Une conférence au Collège des Bernardins sur « Qui veut encore de l’Europe ? » le 12 février dernier invite à creuser le dilemme d’un divorce qui semble toujours davantage consommé entre les institutions européennes et les citoyens alors qu’on ne cesse de parler d’Europe, en particulier lors des multiples crises. Alors, justement, comment peut-on parler d’Europe aujourd’hui ?
Comment définir l’Europe ? Regards croisés sur la construction européenne
Sur le plan intellectuel, l’Europe fait face à un monde post-idéologique qui se cherche après les effondrements des principales idéologies entre la fin du socialisme et donc à l’Est une envie de libertés et la fin du libéralisme, en Occident, avec moins d’envie de défendre les libertés. Définir l’Europe, c’est repartir de la philosophie d’un projet reposant sur l’individu s’accomplissant dans une communauté afin d’intégrer non seulement les sociétés politiques mais aussi les sociétés civiles à un niveau plus culturel.
En termes juridiques, l’Union européenne est une fédération démocratique d’Etats-membres démocratiques mise à l’épreuve par quelques régimes autoritaires qui créent une tension entre la subsidiarité, donc l’autonomie des nations et les valeurs, donc le respect des droits fondamentaux, dont les prochaines élections pourraient être l’épreuve de vérité pour cette communauté de droits qui est parvenu jusqu’à présent à étendre un acquis de domaines et de champs d’application des droits.

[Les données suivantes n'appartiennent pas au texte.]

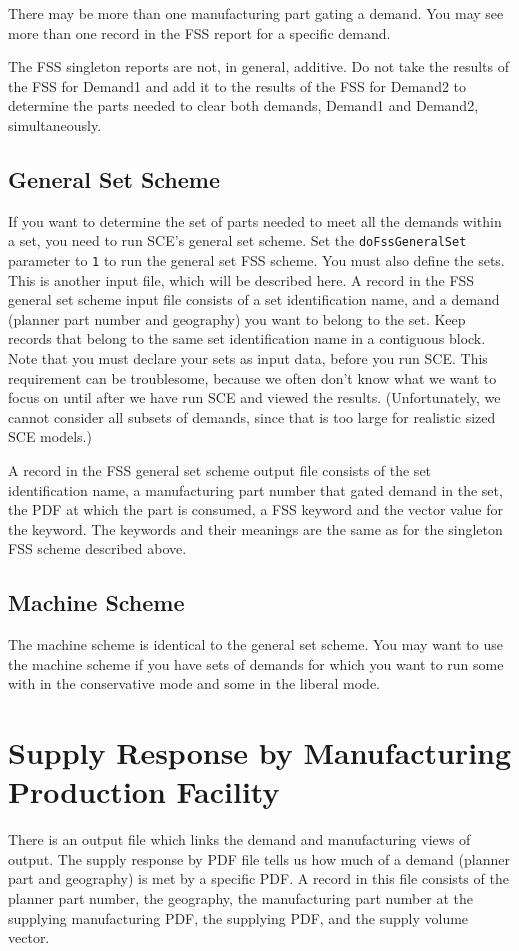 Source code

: There may be more than one manufacturing part gating a demand.  You
may see more than one record in the FSS report for a specific demand.

The FSS singleton reports are not, in general, additive.  Do not take
the results of the FSS for Demand1 and add it to the results of the
FSS for Demand2 to determine the parts needed to clear both demands,
Demand1 and Demand2, simultaneously.

\subsection{General Set Scheme}
If you want to determine the set of parts needed to meet all the
demands within a set, you need to run SCE's general set scheme.  Set
the {\tt doFssGeneralSet} parameter to {\tt 1} to run the general set FSS
scheme.  You must also define the sets.  This is another input file,
which will be described here.  A record in the FSS general set scheme
input file consists of a set identification name, and a demand
(planner part number and geography) you want to belong to the set.
Keep records that belong to the same set identification name in a
contiguous block.  Note that you must declare your sets as input data,
before you run SCE.  This requirement can be troublesome, because we
often don't know what we want to focus on until after we have run SCE
and viewed the results.  (Unfortunately, we cannot consider all
subsets of demands, since that is too large for realistic sized SCE
models.)



A record in the FSS general set scheme output file consists of the set
identification name, a manufacturing part number that gated demand in
the set, the PDF at which the part is consumed, a FSS keyword and the
vector value for the keyword.  The keywords and their meanings are the
same as for the singleton FSS scheme described above.

\subsection{Machine Scheme}
The machine scheme is identical to the general set scheme.  You may
want to use the machine scheme if you have sets of demands for which
you want to run some with in the conservative mode and some in the
liberal mode.

\section{Supply Response by Manufacturing Production Facility}
There is an output file which links the demand and manufacturing views
of output.  The supply response by PDF file tells us how much of a
demand (planner part and geography) is met by a specific PDF.  A
record in this file consists of the planner part number, the
geography, the manufacturing part number at the supplying
manufacturing PDF, the supplying PDF, and the supply volume vector.

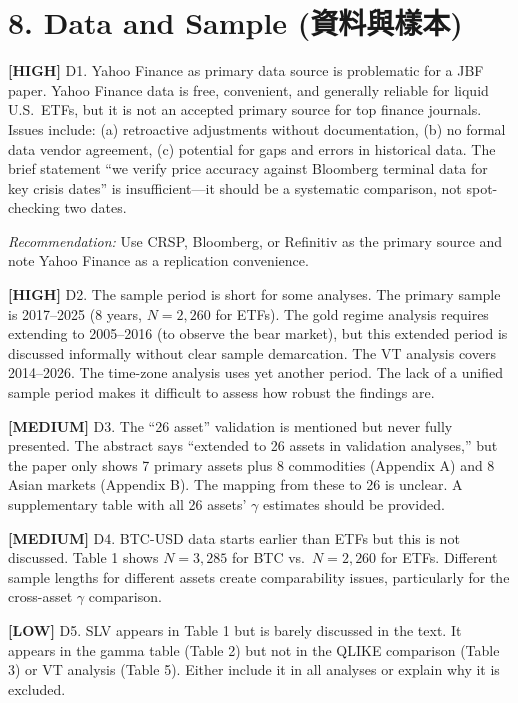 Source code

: \documentclass[12pt,a4paper]{article}
\newcommand{\high}[1]{\textcolor{errorred}{\textbf{[HIGH]} #1}}
\newcommand{\med}[1]{\textcolor{warncolor}{\textbf{[MEDIUM]} #1}}
\newcommand{\low}[1]{\textcolor{okgreen}{\textbf{[LOW]} #1}}
\begin{document}
\section*{8. Data and Sample (資料與樣本)}

\high{D1. Yahoo Finance as primary data source is problematic for a JBF paper.} Yahoo Finance data is free, convenient, and generally reliable for liquid U.S.\ ETFs, but it is not an accepted primary source for top finance journals. Issues include: (a) retroactive adjustments without documentation, (b) no formal data vendor agreement, (c) potential for gaps and errors in historical data. The brief statement ``we verify price accuracy against Bloomberg terminal data for key crisis dates'' is insufficient---it should be a systematic comparison, not spot-checking two dates.

\emph{Recommendation:} Use CRSP, Bloomberg, or Refinitiv as the primary source and note Yahoo Finance as a replication convenience.

\high{D2. The sample period is short for some analyses.} The primary sample is 2017--2025 (8 years, $N = 2{,}260$ for ETFs). The gold regime analysis requires extending to 2005--2016 (to observe the bear market), but this extended period is discussed informally without clear sample demarcation. The VT analysis covers 2014--2026. The time-zone analysis uses yet another period. The lack of a unified sample period makes it difficult to assess how robust the findings are.

\med{D3. The ``26 asset'' validation is mentioned but never fully presented.} The abstract says ``extended to 26 assets in validation analyses,'' but the paper only shows 7 primary assets plus 8 commodities (Appendix A) and 8 Asian markets (Appendix B). The mapping from these to 26 is unclear. A supplementary table with all 26 assets' $\gamma$ estimates should be provided.

\med{D4. BTC-USD data starts earlier than ETFs but this is not discussed.} Table 1 shows $N = 3{,}285$ for BTC vs.\ $N = 2{,}260$ for ETFs. Different sample lengths for different assets create comparability issues, particularly for the cross-asset $\gamma$ comparison.

\low{D5. SLV appears in Table 1 but is barely discussed in the text.} It appears in the gamma table (Table 2) but not in the QLIKE comparison (Table 3) or VT analysis (Table 5). Either include it in all analyses or explain why it is excluded.
\end{document}
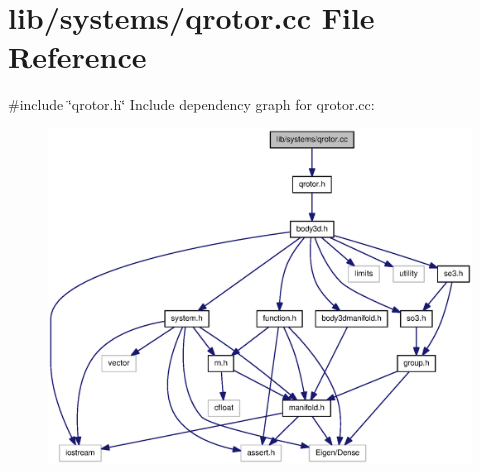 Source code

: \section{lib/systems/qrotor.cc \-File \-Reference}
\label{qrotor_8cc}
{\ttfamily \#include \char`\"{}qrotor.\-h\char`\"{}}\*
\-Include dependency graph for qrotor.\-cc\-:\nopagebreak
\begin{figure}[H]
\begin{center}
\leavevmode
\includegraphics[width=350pt]{qrotor_8cc__incl}
\end{center}
\end{figure}

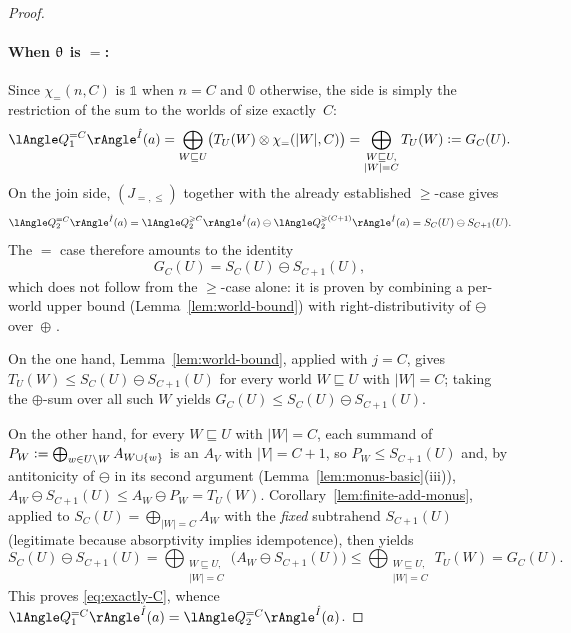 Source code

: \begin{proof}
\paragraph*{\textbf{When $\op$ is $=$:}}
Since $\chi_{=}(n,C)$ is $\mathbb 1$ when $n=C$ and $\mathbb 0$ otherwise, the
 side is simply the restriction of the sum to the worlds of size
exactly~$C$:
\[
\angsem{\hat I}{Q^{=C}_1}(a)
=\bigoplus_{W\sqsubseteq U}\bigl(T_{U}(W)\otimes\chi_{=}(|W|,C)\bigr)
=\bigoplus_{\substack{W\sqsubseteq U,\\ |W|=C}} T_{U}(W)
\defeq G_C(U).
\]
On the join side, $(J_{=,\le})$ together with the already established
$\ge$-case gives
\[
\angsem{\hat I}{Q^{=C}_2}(a)
=\angsem{\hat I}{Q^{\ge C}_2}(a)\ominus\angsem{\hat I}{Q^{\ge(C+1)}_2}(a)
=S_C(U)\ominus S_{C+1}(U).
\]
The $=$ case therefore amounts to the identity
\begin{equation}\label{eq:exactly-C}
G_C(U)=S_C(U)\ominus S_{C+1}(U),
\end{equation}
which does not follow from the $\ge$-case alone: it is proven by combining
a per-world upper bound (Lemma~\ref{lem:world-bound}) with
right-distributivity of $\ominus$ over~$\oplus$
.

On the one hand, Lemma~\ref{lem:world-bound}, applied with $j=C$, gives
$T_U(W)\le S_C(U)\ominus S_{C+1}(U)$ for every world $W\sqsubseteq U$ with
$|W|=C$; taking the $\oplus$-sum over all such $W$ yields
$G_C(U)\le S_C(U)\ominus S_{C+1}(U)$.

On the other hand, for every $W\sqsubseteq U$ with $|W|=C$, each summand of
$P_W\defeq\bigoplus_{w\in U\setminus W}A_{W\cup\{w\}}$ is an $A_V$ with
$|V|=C+1$, so $P_W\le S_{C+1}(U)$ and, by antitonicity of $\ominus$ in its
second argument (Lemma~\ref{lem:monus-basic}(iii)),
$A_W\ominus S_{C+1}(U)\le A_W\ominus P_W=T_U(W)$.
Corollary~\ref{lem:finite-add-monus}, applied to
$S_C(U)=\bigoplus_{|W|=C}A_W$ with the \emph{fixed} subtrahend $S_{C+1}(U)$
(legitimate because absorptivity implies idempotence), then yields
\[
S_C(U)\ominus S_{C+1}(U)
=\bigoplus_{\substack{W\sqsubseteq U,\\|W|=C}}\bigl(A_W\ominus S_{C+1}(U)\bigr)
\le\bigoplus_{\substack{W\sqsubseteq U,\\|W|=C}}T_U(W)=G_C(U).
\]
This proves \eqref{eq:exactly-C}, whence
$\angsem{\hat I}{Q^{=C}_1}(a)=\angsem{\hat I}{Q^{=C}_2}(a)$.


\end{proof}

Pour Nathalie Loiseau, ministre des Affaires européennes, la vision politique de l’Europe consiste à voir le verre à moitié plein, comme on le fait quand on n’est pas dans l’Union européenne, à savoir le seul espace qui accorde la même valeur à la liberté individuelle, à l’esprit d’entreprise et à la justice sociale en même temps. Un esprit démocratique « olympique » en quelque sorte.
Face à la transition numérique et climatique, l’Europe dessine les nouvelles frontières de la régulation à l’échelle internationale. La civilisation européenne est au rendez-vous des enjeux de notre temps, comme réponse pour maitriser notre capacité de destin.
Comment faire campagne sur l’Europe ? Convergences et combats pour la construction européenne
De manière largement consensuelle, le principal défi des prochaines élections européennes réside dans les réponses apportées pour poursuivre un projet qui n’a jamais été autant nécessaire afin de faire face aux nouveaux enjeux et menaces extérieures alors que ce projet n’a jamais été aussi difficile compte tenu des oppositions et divisions internes à l’Europe.
De manière plus polémique, tandis que Nathalie Loiseau joue la carte du rassemblement contre les partisans d’une autre Europe qui défait les solidarités de l’UE, Justine Lacroix, politiste, estime plus précisément qu’il ne faut pas confondre les oppositions à certaines politiques européennes et l’opposition au projet européen. De manière chaotique, se dessine un espace public européen en train d’émerger en fonction d’une part, des mobilisations des sociétés civiles : pressions citoyennes pour la transparence dans les négociations commerciales, pour le climat, contre la pêche électrique…. et d’autre part, des classes politiques : pression conservatrice contre les migrations…
Au final, selon Justine Lacroix, tout le monde veut plus d’Europe, mais pas avec le même modèle, ce qui constitue un conflit intégrateur finalement positif, permettant un débat plus ouvert qui sort de l’affrontement binaire entre pro et anti. La fin de l’impératif moral quant au soutien à l’Union européenne et ses politiques, c’est le début d’une véritable politisation de l’Europe, qui sache inclure ses oppositions.
Parler d’Europe, c’est passionnant lorsqu’il s’agit d’y penser un peu contre elle-même (discours trop techno) et beaucoup avec les autres (discussion civique et dialogue interculturel).